Would you count the lines in the material below that include the string "where"? Only the number is needed.

**Task data**
◇ ◇ ◇

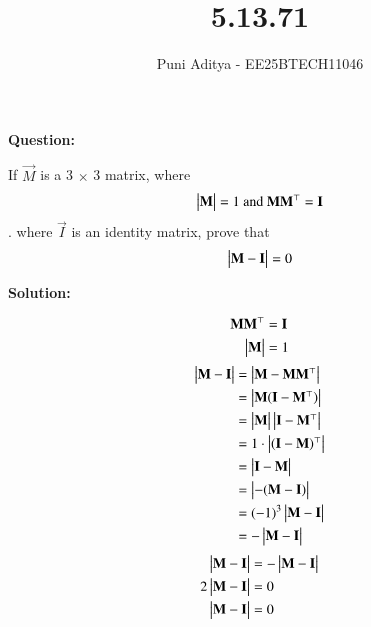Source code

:\documentclass[journal]{IEEEtran}
\begin{document}
\title{5.13.71}
\author{Puni Aditya - EE25BTECH11046}
\maketitle

\textbf{Question:}

If $\vec{M}$ is a 3 $\times$ 3 matrix, where 
\begin{align*}
    \begin{vmatrix}\mathbf{M}\end{vmatrix} = 1\text{ and }\mathbf{M}\mathbf{M}^\top = \mathbf{I}
\end{align*}. where $\vec{I}$ is an identity matrix, prove that 
\begin{align*}
    \begin{vmatrix}\mathbf{M} - \mathbf{I}\end{vmatrix} = 0
\end{align*}

\textbf{Solution:}

\begin{align*}
    \mathbf{M}\mathbf{M}^\top &= \mathbf{I} \\
    \begin{vmatrix}\mathbf{M}\end{vmatrix} &= 1
\end{align*}
\begin{align}
    \begin{vmatrix}\mathbf{M}-\mathbf{I}\end{vmatrix} &= \begin{vmatrix}\mathbf{M} - \mathbf{M}\mathbf{M}^\top\end{vmatrix} \\
    &= \begin{vmatrix}\mathbf{M}(\mathbf{I} - \mathbf{M}^\top)\end{vmatrix} \\
    &= \begin{vmatrix}\mathbf{M}\end{vmatrix}\begin{vmatrix}\mathbf{I} - \mathbf{M}^\top\end{vmatrix} \\
    &= 1 \cdot \begin{vmatrix}(\mathbf{I} - \mathbf{M})^\top\end{vmatrix} \\
    &= \begin{vmatrix}\mathbf{I} - \mathbf{M}\end{vmatrix} \\
    &= \begin{vmatrix}-(\mathbf{M} - \mathbf{I})\end{vmatrix} \\
    &= (-1)^3 \begin{vmatrix}\mathbf{M} - \mathbf{I}\end{vmatrix} \\
    &= -\begin{vmatrix}\mathbf{M} - \mathbf{I}\end{vmatrix}
\end{align}
\begin{align}
    \begin{vmatrix}\mathbf{M}-\mathbf{I}\end{vmatrix} &= -\begin{vmatrix}\mathbf{M}-\mathbf{I}\end{vmatrix} \\
    2\begin{vmatrix}\mathbf{M}-\mathbf{I}\end{vmatrix} &= 0 \\
    \begin{vmatrix}\mathbf{M}-\mathbf{I}\end{vmatrix} &= 0
\end{align}
\end{document}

◇ ◇ ◇

**Task answer**
2